Analytics Spending Up, Trust in Data Down

George Leopold

(sdecoret/Shutterstock)

Spending on data and analytics continues to surge despite growing uneasiness about the sources of unstructured big data that lacks traditional controls, a new survey warns.

KPMG found that a large majority (86 percent) of the 400 CEOs it interviewed have increased investments in data analytics over the last year. Of those, more than one-third characterized their data investments as “significant.” That, the business consultant notes, reflects changing attitudes about big data technology, which is increasingly viewed as an opportunity rather than a threat.

Despite the momentum, the annual KPMG CEO survey released on Friday (Aug. 18) reflects underlying concerns about where data is coming from and whether it can be trusted when making multi-million dollar decisions. Nearly half of those polled expressed doubts about the integrity of the massive data volumes they are coping with and whether they can trust it in making strategic decisions.

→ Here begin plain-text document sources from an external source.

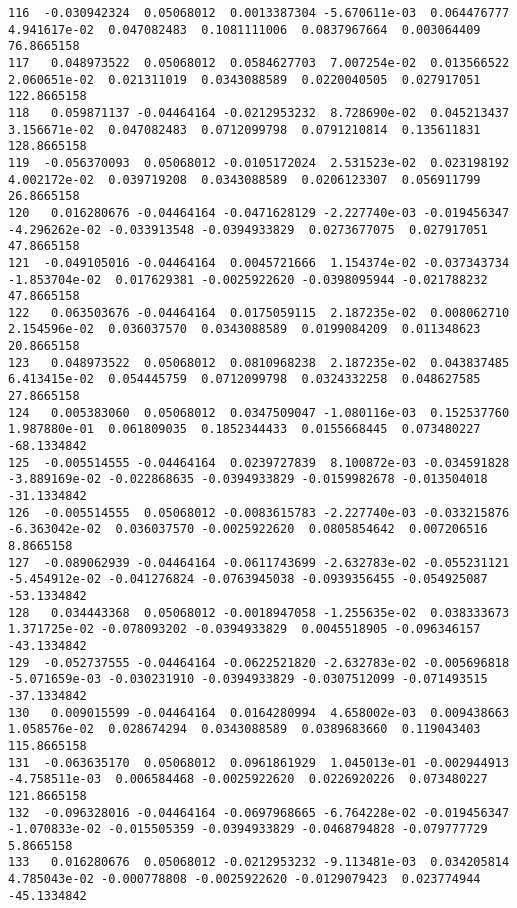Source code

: \documentclass[15pt,a4paper,openright]{article}
\begin{document}
\begin{lstlisting}[language=AMPL, caption = data file]
116  -0.030942324  0.05068012  0.0013387304 -5.670611e-03  0.064476777  4.941617e-02  0.047082483  0.1081111006  0.0837967664  0.003064409   76.8665158
117   0.048973522  0.05068012  0.0584627703  7.007254e-02  0.013566522  2.060651e-02  0.021311019  0.0343088589  0.0220040505  0.027917051  122.8665158
118   0.059871137 -0.04464164 -0.0212953232  8.728690e-02  0.045213437  3.156671e-02  0.047082483  0.0712099798  0.0791210814  0.135611831  128.8665158
119  -0.056370093  0.05068012 -0.0105172024  2.531523e-02  0.023198192  4.002172e-02  0.039719208  0.0343088589  0.0206123307  0.056911799   26.8665158
120   0.016280676 -0.04464164 -0.0471628129 -2.227740e-03 -0.019456347 -4.296262e-02 -0.033913548 -0.0394933829  0.0273677075  0.027917051   47.8665158
121  -0.049105016 -0.04464164  0.0045721666  1.154374e-02 -0.037343734 -1.853704e-02  0.017629381 -0.0025922620 -0.0398095944 -0.021788232   47.8665158
122   0.063503676 -0.04464164  0.0175059115  2.187235e-02  0.008062710  2.154596e-02  0.036037570  0.0343088589  0.0199084209  0.011348623   20.8665158
123   0.048973522  0.05068012  0.0810968238  2.187235e-02  0.043837485  6.413415e-02  0.054445759  0.0712099798  0.0324332258  0.048627585   27.8665158
124   0.005383060  0.05068012  0.0347509047 -1.080116e-03  0.152537760  1.987880e-01  0.061809035  0.1852344433  0.0155668445  0.073480227  -68.1334842
125  -0.005514555 -0.04464164  0.0239727839  8.100872e-03 -0.034591828 -3.889169e-02 -0.022868635 -0.0394933829 -0.0159982678 -0.013504018  -31.1334842
126  -0.005514555  0.05068012 -0.0083615783 -2.227740e-03 -0.033215876 -6.363042e-02  0.036037570 -0.0025922620  0.0805854642  0.007206516    8.8665158
127  -0.089062939 -0.04464164 -0.0611743699 -2.632783e-02 -0.055231121 -5.454912e-02 -0.041276824 -0.0763945038 -0.0939356455 -0.054925087  -53.1334842
128   0.034443368  0.05068012 -0.0018947058 -1.255635e-02  0.038333673  1.371725e-02 -0.078093202 -0.0394933829  0.0045518905 -0.096346157  -43.1334842
129  -0.052737555 -0.04464164 -0.0622521820 -2.632783e-02 -0.005696818 -5.071659e-03 -0.030231910 -0.0394933829 -0.0307512099 -0.071493515  -37.1334842
130   0.009015599 -0.04464164  0.0164280994  4.658002e-03  0.009438663  1.058576e-02  0.028674294  0.0343088589  0.0389683660  0.119043403  115.8665158
131  -0.063635170  0.05068012  0.0961861929  1.045013e-01 -0.002944913 -4.758511e-03  0.006584468 -0.0025922620  0.0226920226  0.073480227  121.8665158
132  -0.096328016 -0.04464164 -0.0697968665 -6.764228e-02 -0.019456347 -1.070833e-02 -0.015505359 -0.0394933829 -0.0468794828 -0.079777729    5.8665158
133   0.016280676  0.05068012 -0.0212953232 -9.113481e-03  0.034205814  4.785043e-02 -0.000778808 -0.0025922620 -0.0129079423  0.023774944  -45.1334842

\end{lstlisting}
\end{document}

“Organizations are getting so much data and so many more types of data, such as from external sources, and in many cases these data are not governed by long relied-upon controls,” stressed Brad Fisher, KPMG’s data and analytics leader. Companies “need to have transparency in the data science processes to better understand and rely on the analytics. Only then will executives have more confidence in their decision making using data and analytics,” Fisher added.

Among the other digital concerns keeping CEOs awake at night are figuring out how to integrate cognitive computing and artificial intelligence into their operations. Most are considering machine learning and other tools to automate routine business processes, but determining how these tools mesh with more complicated processes remains a worry, the consulting firm found.

Those requirements may be good news for data scientists and other digital workers since a third of executives said they are “significantly’ increasing hiring as they roll out analytics and other technologies. Key positions include middle and senior management as well as R&D, with more companies looking to hire chief data officers.

A separate CDO survey released last year by Gartner Inc. found that analytics and data governance are among the highest priorities as companies chart their big data strategies. Gartner (NYSE: IT) found that more than half of companies it surveyed have hired CDOs.

Meanwhile, KPMG found that data analytics led the list of technology investments, with 61 percent of respondents saying they expect to increase spending over the next three years. Not far behind were cognitive technologies (58 percent) and the Internet of Things (55 percent).

In seeking to become what KPMG dubs “digitally-evolved” enterprises, the survey concludes that companies are increasingly “investing in data analytics, cognitive technologies and connecting more of their products, supply chain and customer touch points into an integrated, intelligent network.”